— About this task —
A faithful copy is required: transcribe each line below exactly, minus the pictures.

Extracted records:
※ ※ ※

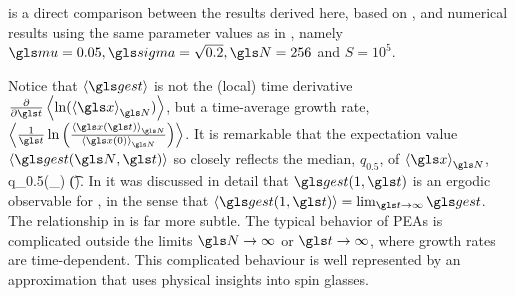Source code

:  is a direct comparison between the results derived
here, based on \cite{Derrida1980}, and numerical results using the same parameter 
values as in \cite{PetersKlein2013}, namely $\gmu=0.05, \gsigma=\sqrt{0.2}, \N=256$ and $S=10^5$.

Notice that $\ave{\gest}$ is not the (local)
time derivative $\frac{\partial}{\partial \t}\ave{\ln(\ave{\x}_\N)}$, but a time-average growth rate, $\ave{\frac{1}{\t}\ln\left( \frac{\ave{\x(\t)}_\N}{\ave{\x(0)}_\N}\right)}$. It is remarkable that the expectation value $\ave{\gest(\N,\t)}$ so closely reflects the
median, $q_{0.5}$, of $\ave{\x}_\N$, \ie
\be
q_{0.5}(\ave{\x(\t)}_\N) \approx \exp \left(\ave{\gest(\N,\t)}\t\right).
\ee
In \cite{PetersGell-Mann2016} it was discussed in detail that 
$\gest(1,\t)$ is an ergodic observable for , in the sense that 
$\ave{\gest(1,\t)}=\lim_{\t\to\infty} \gest$. The relationship in 
is far more subtle. The typical behavior of \GBM PEAs 
is complicated outside the limits $\N\to\infty$ or $\t\to\infty$, where growth rates are time-dependent. This complicated behaviour is well represented by an 
approximation that uses physical insights into spin glasses.

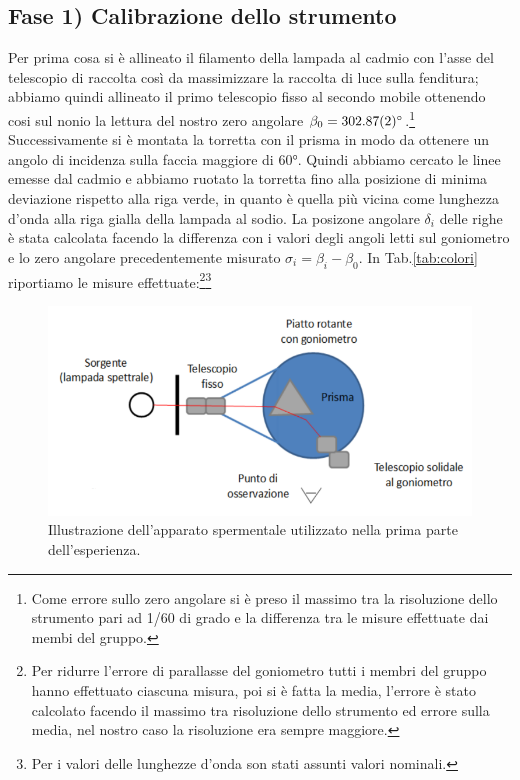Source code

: \documentclass[10pt,a4paper]{article}
\begin{document}
\subsection*{Fase 1) Calibrazione dello strumento}
    Per prima cosa si è allineato il filamento della lampada al cadmio con l’asse del telescopio di raccolta così da massimizzare la  raccolta di luce sulla fenditura; abbiamo quindi allineato il primo telescopio fisso al secondo mobile ottenendo cosi sul nonio la lettura del nostro zero angolare $\beta_{0} = \ang{302.87 \pm 0.02}$.\footnote{Come errore sullo zero angolare si è preso il massimo tra la risoluzione dello strumento pari ad 1/60 di grado e la differenza tra le misure effettuate dai membi del gruppo.} Successivamente si è montata la torretta con il prisma in modo da ottenere un angolo di incidenza sulla faccia maggiore di \ang{60}. Quindi abbiamo cercato le linee emesse dal cadmio e abbiamo ruotato la torretta fino alla posizione di minima deviazione rispetto alla riga verde, in quanto è quella più vicina come lunghezza d'onda alla riga gialla della lampada al sodio.\newline\newline
    La posizone angolare $\delta_i$ delle righe è stata calcolata facendo la differenza con i valori degli angoli letti sul goniometro e lo zero angolare precedentemente misurato $\sigma_i = \beta_i - \beta_0$.\newline
    In Tab.\ref{tab:colori} riportiamo le misure effettuate:\footnote{ Per ridurre l'errore di parallasse del goniometro tutti i membri del gruppo hanno effettuato ciascuna misura, poi si è fatta la media, l'errore è stato calcolato facendo il massimo tra risoluzione dello strumento ed errore sulla media, nel nostro caso la risoluzione era sempre maggiore.}\footnote{Per i valori delle lunghezze d'onda son stati assunti valori nominali.}\newline\newline
    \begin{figure}[h]
        \centering
        \includegraphics[scale = 0.5]{spettroscopio_prisma.png}
        \caption{Illustrazione dell'apparato spermentale utilizzato nella prima parte dell'esperienza.}
        \label{fig:prisma}
    \end{figure}
\end{document}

※ ※ ※

— Task result —
Source code

:  is a direct comparison between the results derived
here, based on \cite{Derrida1980}, and numerical results using the same parameter 
values as in \cite{PetersKlein2013}, namely $\gmu=0.05, \gsigma=\sqrt{0.2}, \N=256$ and $S=10^5$.

Notice that $\ave{\gest}$ is not the (local)
time derivative $\frac{\partial}{\partial \t}\ave{\ln(\ave{\x}_\N)}$, but a time-average growth rate, $\ave{\frac{1}{\t}\ln\left( \frac{\ave{\x(\t)}_\N}{\ave{\x(0)}_\N}\right)}$. It is remarkable that the expectation value $\ave{\gest(\N,\t)}$ so closely reflects the
median, $q_{0.5}$, of $\ave{\x}_\N$, \ie
\be
q_{0.5}(\ave{\x(\t)}_\N) \approx \exp \left(\ave{\gest(\N,\t)}\t\right).
\ee
In \cite{PetersGell-Mann2016} it was discussed in detail that 
$\gest(1,\t)$ is an ergodic observable for , in the sense that 
$\ave{\gest(1,\t)}=\lim_{\t\to\infty} \gest$. The relationship in 
is far more subtle. The typical behavior of \GBM PEAs 
is complicated outside the limits $\N\to\infty$ or $\t\to\infty$, where growth rates are time-dependent. This complicated behaviour is well represented by an 
approximation that uses physical insights into spin glasses.

Source code

: \documentclass[10pt,a4paper]{article}
\begin{document}
\subsection*{Fase 1) Calibrazione dello strumento}
    Per prima cosa si è allineato il filamento della lampada al cadmio con l’asse del telescopio di raccolta così da massimizzare la  raccolta di luce sulla fenditura; abbiamo quindi allineato il primo telescopio fisso al secondo mobile ottenendo cosi sul nonio la lettura del nostro zero angolare $\beta_{0} = \ang{302.87 \pm 0.02}$.\footnote{Come errore sullo zero angolare si è preso il massimo tra la risoluzione dello strumento pari ad 1/60 di grado e la differenza tra le misure effettuate dai membi del gruppo.} Successivamente si è montata la torretta con il prisma in modo da ottenere un angolo di incidenza sulla faccia maggiore di \ang{60}. Quindi abbiamo cercato le linee emesse dal cadmio e abbiamo ruotato la torretta fino alla posizione di minima deviazione rispetto alla riga verde, in quanto è quella più vicina come lunghezza d'onda alla riga gialla della lampada al sodio.\newline\newline
    La posizone angolare $\delta_i$ delle righe è stata calcolata facendo la differenza con i valori degli angoli letti sul goniometro e lo zero angolare precedentemente misurato $\sigma_i = \beta_i - \beta_0$.\newline
    In Tab.\ref{tab:colori} riportiamo le misure effettuate:\footnote{ Per ridurre l'errore di parallasse del goniometro tutti i membri del gruppo hanno effettuato ciascuna misura, poi si è fatta la media, l'errore è stato calcolato facendo il massimo tra risoluzione dello strumento ed errore sulla media, nel nostro caso la risoluzione era sempre maggiore.}\footnote{Per i valori delle lunghezze d'onda son stati assunti valori nominali.}\newline\newline
    \begin{figure}[h]
        \centering
        \includegraphics[scale = 0.5]{spettroscopio_prisma.png}
        \caption{Illustrazione dell'apparato spermentale utilizzato nella prima parte dell'esperienza.}
        \label{fig:prisma}
    \end{figure}
\end{document}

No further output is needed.